**SOURCE RECORDS:**

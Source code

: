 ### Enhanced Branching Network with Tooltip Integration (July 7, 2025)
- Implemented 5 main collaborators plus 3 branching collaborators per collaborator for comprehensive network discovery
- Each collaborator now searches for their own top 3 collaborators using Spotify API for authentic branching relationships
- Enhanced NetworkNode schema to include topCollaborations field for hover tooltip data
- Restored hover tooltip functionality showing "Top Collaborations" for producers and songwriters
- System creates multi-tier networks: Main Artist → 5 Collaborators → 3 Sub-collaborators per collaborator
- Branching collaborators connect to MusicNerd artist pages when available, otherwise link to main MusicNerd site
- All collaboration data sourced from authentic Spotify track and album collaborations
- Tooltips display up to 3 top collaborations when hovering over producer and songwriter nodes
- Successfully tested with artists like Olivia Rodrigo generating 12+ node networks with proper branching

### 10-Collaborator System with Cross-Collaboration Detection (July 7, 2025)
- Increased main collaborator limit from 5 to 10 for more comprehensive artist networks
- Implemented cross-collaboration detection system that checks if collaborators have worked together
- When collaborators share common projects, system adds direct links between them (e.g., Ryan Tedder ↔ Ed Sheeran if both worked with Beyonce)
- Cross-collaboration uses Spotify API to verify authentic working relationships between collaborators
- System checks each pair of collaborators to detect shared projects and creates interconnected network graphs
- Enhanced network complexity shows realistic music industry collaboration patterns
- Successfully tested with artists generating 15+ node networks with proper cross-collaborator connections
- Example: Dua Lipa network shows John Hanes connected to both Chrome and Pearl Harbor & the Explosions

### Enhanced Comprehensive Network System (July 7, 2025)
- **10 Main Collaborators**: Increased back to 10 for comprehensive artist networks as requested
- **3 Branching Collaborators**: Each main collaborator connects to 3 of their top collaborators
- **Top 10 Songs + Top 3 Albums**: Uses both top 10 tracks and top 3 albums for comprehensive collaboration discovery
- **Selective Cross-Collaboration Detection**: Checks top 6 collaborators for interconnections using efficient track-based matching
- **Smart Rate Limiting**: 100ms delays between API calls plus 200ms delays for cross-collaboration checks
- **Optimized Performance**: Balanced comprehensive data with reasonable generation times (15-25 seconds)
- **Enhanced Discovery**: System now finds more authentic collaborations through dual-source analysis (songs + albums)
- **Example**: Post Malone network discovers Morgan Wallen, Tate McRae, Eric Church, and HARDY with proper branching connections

**GOAL OF THE EXERCISE:**
State the count of lines holding the string "Enhanced" in the listing above, and nothing else.

**ANSWER FOR THIS EXERCISE:**
5